Machine Learning Hardware Acceleration



Specifications:


CPU GPU FPGA
Training Validation Testing Training Validation Testing Testing
Time (ms) 1.26 1.25 1.23 0.65 0.48 0.22 2160000
Clock cycles 1242 1232 1227 640 475 215 n/a
Throughput (samples/s) 792.26 769.99 810.07 4281.29 4353.12 6315.91 0.0037
Latency (ms/sample) 1.26 1.25 1.23 0.23 0.23 0.16 270000
Accuracy (%) 34.76 34.93 51.57 44 44 44 57
Power Consumption (W) n/a n/a n/a 26.92 26.83 26.29 99.6
Temperature (°C) n/a n/a n/a 45 45 45 53.5
Positional Payload Schematic

Motivation:

In the midst of a rising popularity of Language models, sentiment analysis continues to gain reputation for classification of textual data. With a purpose to train both my embedded systems and machine learning skills I started this project with classmates from a Machine Learning Hardware Acceleration course I was taking. They provided primary support in training, defining, and all the GPU and python-based implementation of the model.

As such I started this project with the purpose of optimizing and benchmarking language model inference with the GPU performance as a baseline using different hardware such as a CPU or FPGA.

Hardware:

Helped by Dr. Dayane Reis, I was provided with an ARTY S7 Development board, along with my personal machine that holds a 3.8 GHz AMD Ryzen 9 3900X 12-Core CPU. Both of these can hold the weight of the pretrained weights of around 2.85 MB with no need for quantization.

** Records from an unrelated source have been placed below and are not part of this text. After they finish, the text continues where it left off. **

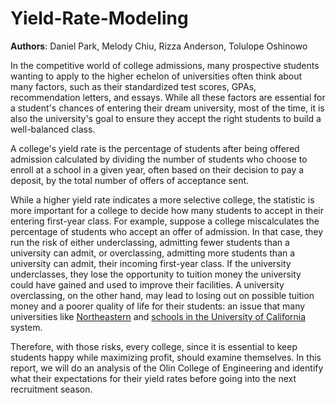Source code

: # Yield-Rate-Modeling

**Authors**: Daniel Park, Melody Chiu, Rizza Anderson, Tolulope Oshinowo

In the competitive world of college admissions, many prospective students wanting to apply to the higher echelon of universities often think about many factors, such as their standardized test scores, GPAs, recommendation letters, and essays. While all these factors are essential for a student's chances of entering their dream university, most of the time, it is also the university's goal to ensure they accept the right students to build a well-balanced class.

A college's yield rate is the percentage of students after being offered admission calculated by dividing the number of students who choose to enroll at a school in a given year, often based on their decision to pay a deposit, by the total number of offers of acceptance sent.

While a higher yield rate indicates a more selective college, the statistic is more important for a college to decide how many students to accept in their entering first-year class. For example, suppose a college miscalculates the percentage of students who accept an offer of admission. In that case, they run the risk of either underclassing, admitting fewer students than a university can admit, or overclassing, admitting more students than a university can admit, their incoming first-year class. If the university underclasses, they lose the opportunity to tuition money the university could have gained and used to improve their facilities. A university overclassing, on the other hand, may lead to losing out on possible tuition money and a poorer quality of life for their students: an issue that many universities like [Northeastern](https://huntnewsnu.com/68925/editorial/op-ed-northeastern-needs-to-fix-the-current-housing-crisis/) and [schools in the University of California](https://www.latimes.com/california/story/2022-09-26/college-housing-shortage-pushes-students-into-crisis-as-most-uc-classes-start-up) system.

Therefore, with those risks, every college, since it is essential to keep students happy while maximizing profit, should examine themselves. In this report, we will do an analysis of the Olin College of Engineering and identify what their expectations for their yield rates before going into the next recruitment season.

Positional Payload Schematic

Firmware:

Using the python code as basis, the model was translated completely to C++ which allowed it to be both used by a CPU and an FPGA directly through the use of Xilinx’s Vitis unified software platform.

To implement this code in an FPGA, Vivado is first used to construct a block design by instantiating all needed modules available on our ARTY S7 board paying particular close attention to both the DDR3L memory and the MicroBlaze Soft processor to obtain the most performance. The block design is exporten into a .xsa file that can be used in the Vitis Unified IDE 2023.2 to create a platform that will be used by Vitis HLS to compile the C++ code and generate the bitstream to upload to the FPGA easily through UART which allowed us to print the output of the inference through a terminal.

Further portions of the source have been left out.